The pressure toward Rome was unexampled. The city presented the aspect of a camp where crowds of pilgrims, that resembled armies, thronged incessantly in and out. A spectator standing on one of the heights of the city might have seen swarms like wandering tribes approach along the ancient Roman roads from north, south, east, and west; and, had he mixed among them, might have had difficulty in discovering their home. Italians, Provençals, Frenchmen, Hungarians, Slavs, Germans, Spaniards, even Englishmen came.
Italy gave free passage to pilgrims and kept the Truce of God. The crowds arrived, wearing the pilgrim's mantle or clad in their national dress, on foot, on horseback, or on cars, leading the ill and weary, and laden with their luggage. Veterans of a hundred were led by their grandsons; and youths bore, like Æneas, father or mother on their shoulders. They spoke in many dialects, but they all sang in the same language the litanies of the Church, and their longing dreams had but one and the same object.
On beholding in the sunny distance the dark forest of towers of the holy city they raised the exultant shout, "Rome, Rome!" like sailors who after a tedious voyage catch their first glimpse of land. They threw themselves down in prayer and rose again with the fervent cry, "St. Peter and St. Paul, have mercy." They were received at the gates by their countrymen and by guardians appointed by the city to show them their quarters; nevertheless, they first made their way to St. Peter's, ascended the steps of the vestibule on their knees, and then threw themselves in ecstasies on the grave of the apostle.

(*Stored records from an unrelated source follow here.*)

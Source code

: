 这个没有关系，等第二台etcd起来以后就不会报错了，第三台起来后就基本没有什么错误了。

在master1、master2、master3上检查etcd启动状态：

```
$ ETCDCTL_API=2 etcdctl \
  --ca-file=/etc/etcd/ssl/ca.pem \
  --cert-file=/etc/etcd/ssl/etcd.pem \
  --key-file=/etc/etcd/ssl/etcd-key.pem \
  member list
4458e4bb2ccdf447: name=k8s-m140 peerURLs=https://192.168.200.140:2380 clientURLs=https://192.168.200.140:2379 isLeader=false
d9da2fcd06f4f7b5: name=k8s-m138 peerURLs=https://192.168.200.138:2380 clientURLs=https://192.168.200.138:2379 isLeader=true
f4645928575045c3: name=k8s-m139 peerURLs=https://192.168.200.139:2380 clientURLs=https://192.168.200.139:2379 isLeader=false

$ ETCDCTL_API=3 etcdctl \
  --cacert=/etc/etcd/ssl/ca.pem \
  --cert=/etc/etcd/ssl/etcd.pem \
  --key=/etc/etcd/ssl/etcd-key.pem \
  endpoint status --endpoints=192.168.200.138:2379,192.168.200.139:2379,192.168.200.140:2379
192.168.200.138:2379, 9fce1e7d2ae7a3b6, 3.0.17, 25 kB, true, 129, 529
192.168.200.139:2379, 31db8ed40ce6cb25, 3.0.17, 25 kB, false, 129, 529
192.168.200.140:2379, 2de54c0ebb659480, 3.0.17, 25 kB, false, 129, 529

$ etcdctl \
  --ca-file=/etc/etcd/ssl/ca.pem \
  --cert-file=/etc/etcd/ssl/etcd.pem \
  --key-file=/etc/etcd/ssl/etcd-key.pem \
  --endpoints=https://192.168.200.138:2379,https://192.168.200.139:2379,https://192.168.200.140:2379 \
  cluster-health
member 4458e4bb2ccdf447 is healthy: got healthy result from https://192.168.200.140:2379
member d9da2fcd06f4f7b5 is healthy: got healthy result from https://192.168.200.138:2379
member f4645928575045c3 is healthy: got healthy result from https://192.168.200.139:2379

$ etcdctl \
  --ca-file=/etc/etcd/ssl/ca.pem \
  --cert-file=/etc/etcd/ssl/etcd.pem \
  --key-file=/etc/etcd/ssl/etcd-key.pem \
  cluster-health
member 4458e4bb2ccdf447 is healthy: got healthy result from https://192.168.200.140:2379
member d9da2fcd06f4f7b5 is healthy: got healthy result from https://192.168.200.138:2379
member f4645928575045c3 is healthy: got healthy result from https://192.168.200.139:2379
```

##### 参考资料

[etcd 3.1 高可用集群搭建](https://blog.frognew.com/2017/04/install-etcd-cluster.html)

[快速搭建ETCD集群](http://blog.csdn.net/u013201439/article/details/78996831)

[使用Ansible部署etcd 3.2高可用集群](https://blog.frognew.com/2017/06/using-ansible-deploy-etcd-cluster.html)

During an entire year Rome swarmed with pilgrims and was filled with a perfect babel of tongues. It was said that thirty thousand pilgrims entered and left the city daily, and that daily two hundred thousand pilgrims might have been found within it. An exemplary administration provided for order and for moderate prices. The year was fruitful, the Campagna and the neighboring provinces sent supplies in abundance. One of the pilgrims who was a chronicler relates that "bread, wine, meat, fish, and oats were plentiful and cheap in the market; the hay, however, was very dear; the inns so expensive that I was obliged to pay for my bed and the stabling of my horse (beyond the hay and oats) a Tornese groat a day. As I left Rome on Christmas eve, I saw so large a party of pilgrims depart that no one could count the number. The Romans reckon that altogether they have had two millions of men and women. I frequently saw both sexes trodden under foot, and it was sometimes with difficulty that I escaped the same fate myself."